* _Action item_: How many lines of these entries hold the string "Models"? Reply with the number alone.
== Segment start ==
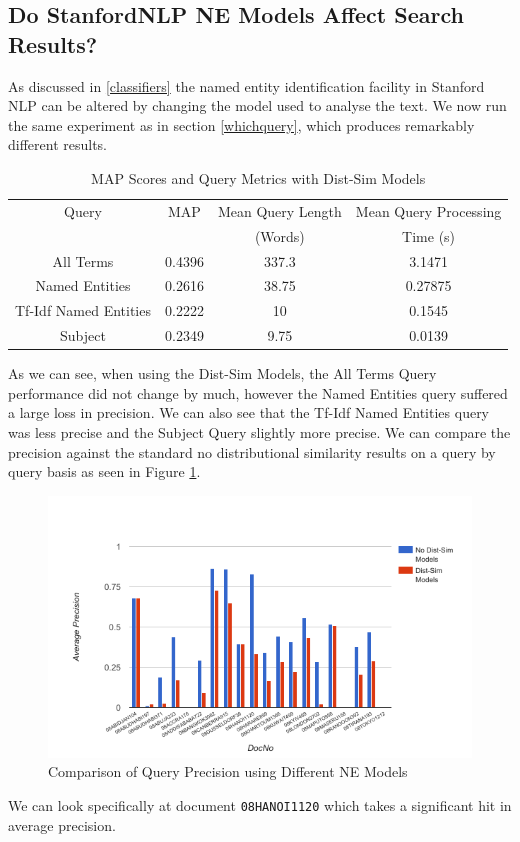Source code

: \documentclass{l4proj}
\newcommand{\code}[1]{\texttt{#1}}
\begin{document}
\subsection{Do StanfordNLP NE Models Affect Search Results?} \label{distsim}
As discussed in \ref{classifiers} the named entity identification facility in Stanford NLP can be altered by changing the model used to analyse the text. We now run the same experiment as in section \ref{whichquery}, which produces remarkably different results.
\begin{center}
\begin{table}[h]
\centering
\begin{tabular}{|c|c|c|c|}
\hline
Query                 & MAP    & Mean Query Length & Mean Query Processing \\ 
& & (Words) & Time (s) \\\hline
All Terms             & 0.4396 & 337.3             & 3.1471                       \\ \hline
Named Entities        & 0.2616 & 38.75             & 0.27875                         \\ \hline
Tf-Idf Named Entities & 0.2222 & 10                & 0.1545                       \\ \hline
Subject               & 0.2349 & 9.75              & 0.0139                        \\ \hline
\end{tabular}
\caption{MAP Scores and Query Metrics with Dist-Sim Models}
\label{results}
\end{table}
\end{center}
As we can see, when using the Dist-Sim Models, the All Terms Query performance did not change by much, however the Named Entities query suffered a large loss in precision. We can also see that the Tf-Idf Named Entities query was less precise and the Subject Query slightly more precise.
We can compare the precision against the standard no distributional similarity results on a query by query basis as seen in Figure \ref{query_by_query}.
\begin{figure}[H]
\centering
\includegraphics[scale=0.60]{images/query_by_query}
\caption{Comparison of Query Precision using Different NE Models}
\label{query_by_query}
\end{figure}
We can look specifically at document \code{08HANOI1120} which takes a significant hit in average precision.
\end{document}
== Segment end ==
* _Task answer_: 4